Let’s start by locating the Mutex.Lock() with a lot of stopped goroutine()’s. In this case, you’ll find a lot of stack traces like the following. You can check it out in the source code here.

goroutine 81 [semacquire]:
/home/ec2-user/local/go/src/sync/mutex.go:66 +0xd3
database/sql.(*Stmt).connStmt(0xc2080c4280, 0x0, 0x0, 0x0, 0x0, 0x0, 0x0)
/home/ec2-user/local/go/src/database/sql/sql.go:1357 +0xa6
database/sql.(*Stmt).Query(0xc2080c4280, 0xc2089a1be8, 0x1, 0x1, 0x0, 0x0, 0x0)
/home/ec2-user/local/go/src/database/sql/sql.go:1438 +0x120

We’ve gotten pretty close to the root of the problem here, but we can’t be absolutely certain about the culprit just yet. Lock contention is associated with a problem that can be defined by multiplying the frequency of locks gained by the amount of locks held within a certain time period.
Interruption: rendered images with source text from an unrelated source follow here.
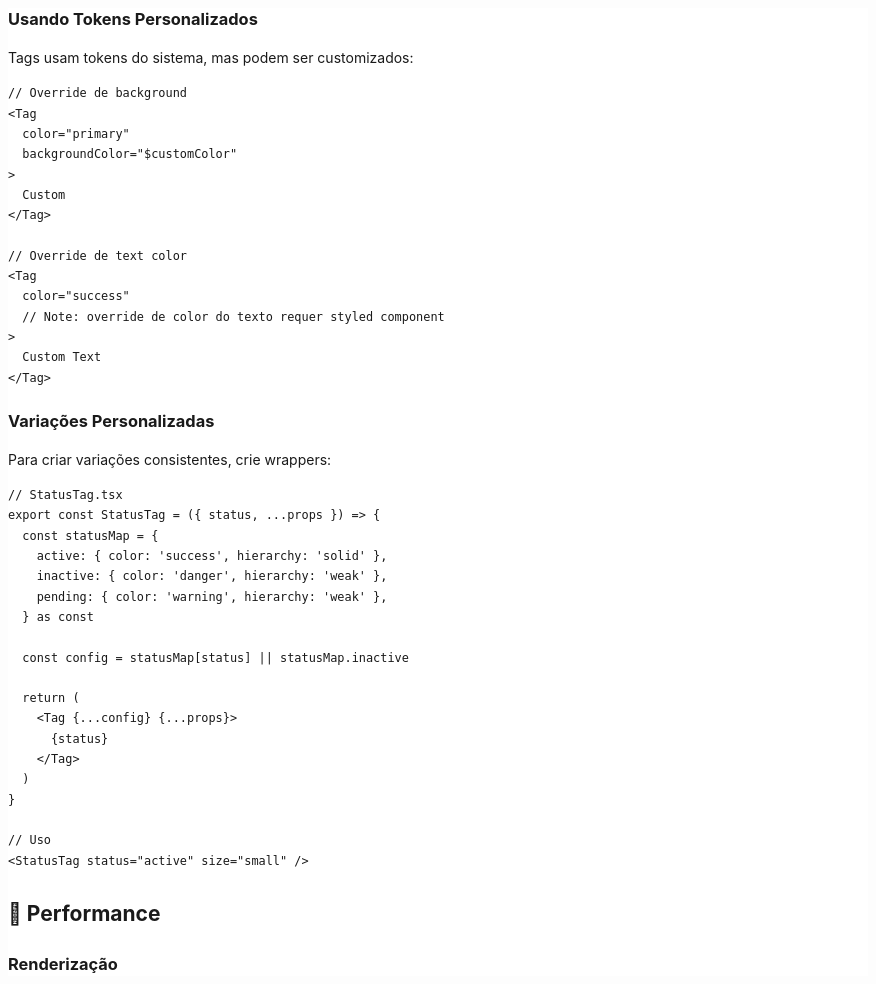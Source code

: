 ### Usando Tokens Personalizados

Tags usam tokens do sistema, mas podem ser customizados:

```tsx
// Override de background
<Tag
  color="primary"
  backgroundColor="$customColor"
>
  Custom
</Tag>

// Override de text color
<Tag
  color="success"
  // Note: override de color do texto requer styled component
>
  Custom Text
</Tag>
```

### Variações Personalizadas

Para criar variações consistentes, crie wrappers:

```tsx
// StatusTag.tsx
export const StatusTag = ({ status, ...props }) => {
  const statusMap = {
    active: { color: 'success', hierarchy: 'solid' },
    inactive: { color: 'danger', hierarchy: 'weak' },
    pending: { color: 'warning', hierarchy: 'weak' },
  } as const
  
  const config = statusMap[status] || statusMap.inactive
  
  return (
    <Tag {...config} {...props}>
      {status}
    </Tag>
  )
}

// Uso
<StatusTag status="active" size="small" />
```

## 🔧 Performance

### Renderização
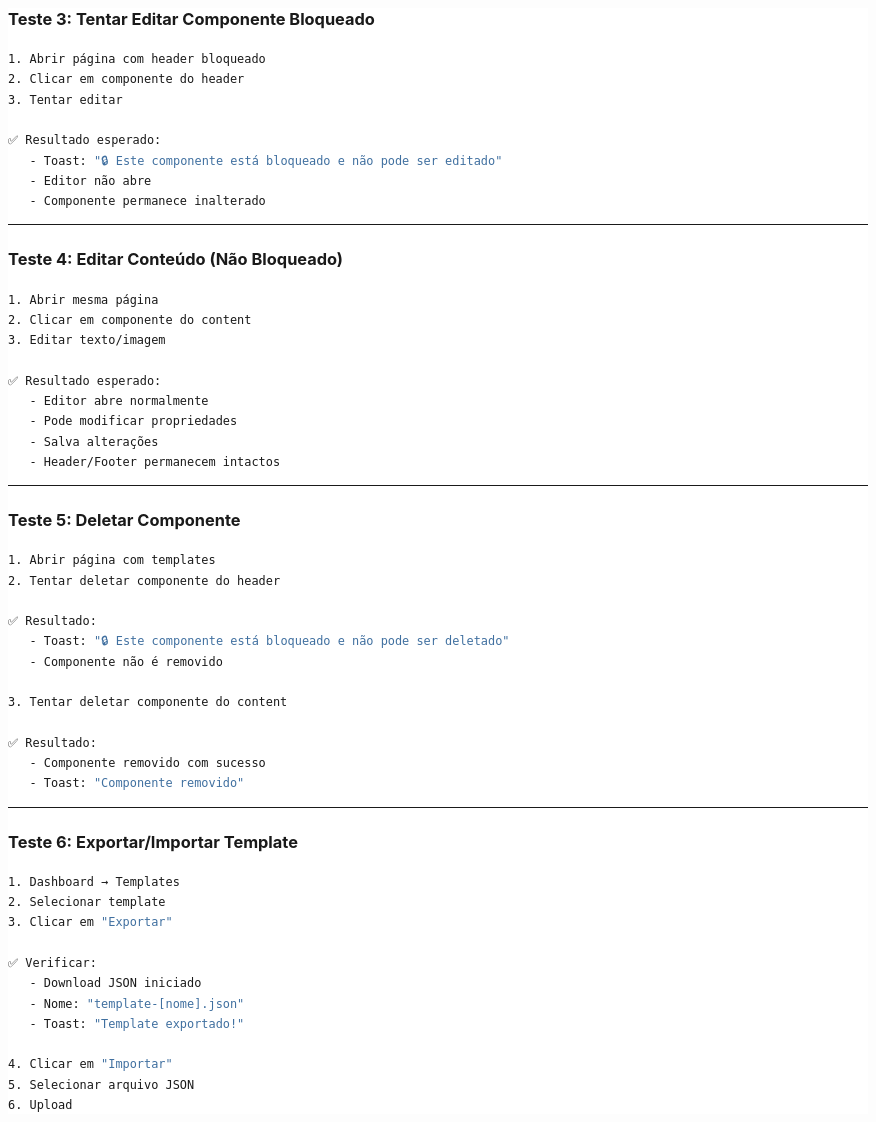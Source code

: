 
### **Teste 3: Tentar Editar Componente Bloqueado**

```bash
1. Abrir página com header bloqueado
2. Clicar em componente do header
3. Tentar editar

✅ Resultado esperado:
   - Toast: "🔒 Este componente está bloqueado e não pode ser editado"
   - Editor não abre
   - Componente permanece inalterado
```

---

### **Teste 4: Editar Conteúdo (Não Bloqueado)**

```bash
1. Abrir mesma página
2. Clicar em componente do content
3. Editar texto/imagem

✅ Resultado esperado:
   - Editor abre normalmente
   - Pode modificar propriedades
   - Salva alterações
   - Header/Footer permanecem intactos
```

---

### **Teste 5: Deletar Componente**

```bash
1. Abrir página com templates
2. Tentar deletar componente do header

✅ Resultado:
   - Toast: "🔒 Este componente está bloqueado e não pode ser deletado"
   - Componente não é removido

3. Tentar deletar componente do content

✅ Resultado:
   - Componente removido com sucesso
   - Toast: "Componente removido"
```

---

### **Teste 6: Exportar/Importar Template**

```bash
1. Dashboard → Templates
2. Selecionar template
3. Clicar em "Exportar"

✅ Verificar:
   - Download JSON iniciado
   - Nome: "template-[nome].json"
   - Toast: "Template exportado!"

4. Clicar em "Importar"
5. Selecionar arquivo JSON
6. Upload
```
In the stack dump, on the other hand, the most frequent occurrences show up the most often. By excluding all identical stack dumps from the list, we’ll be able to look for the section containing Stmt.mu locks a bit more easily. That’s when we come across the following stack dump.

goroutine 158 [semacquire]:
/home/ec2-user/local/go/src/sync/mutex.go:66 +0xd3
database/sql.(*DB).connIfFree(0xc208096dc0, 0xc2083080c0, 0x0, 0x0, 0x0)
/home/ec2-user/local/go/src/database/sql/sql.go:695 +0x67
database/sql.(*Stmt).connStmt(0xc2080c4280, 0x0, 0x0, 0x0, 0x0, 0x0, 0x0)
/home/ec2-user/local/go/src/database/sql/sql.go:1378 +0x316

The same location described above is causing Stmt.mu() to lock. However, from this same section you can see that we’re now waiting for a DB.mu() lock. When you examine the code for Stmt.connStmt() and DB.connIfFree(), connStmt() calls connIfFree() while looping in response to Stmt.css (the list that manages the prepared connection and the stmt pair). Because connIfFree() locks DB.mu every time, we know that DB.mu is being locked at frequent intervals. However, this specific location only comes up once at the same time as one goroutine does when Stmt.mu locks. It appears that it’s coinciding with a DB.mu lock occurring at another location. Next we need to go back to the stack dump and look for a section containing a DB.mu lock. Finally, we’ve found a lock contention for DB.addDep().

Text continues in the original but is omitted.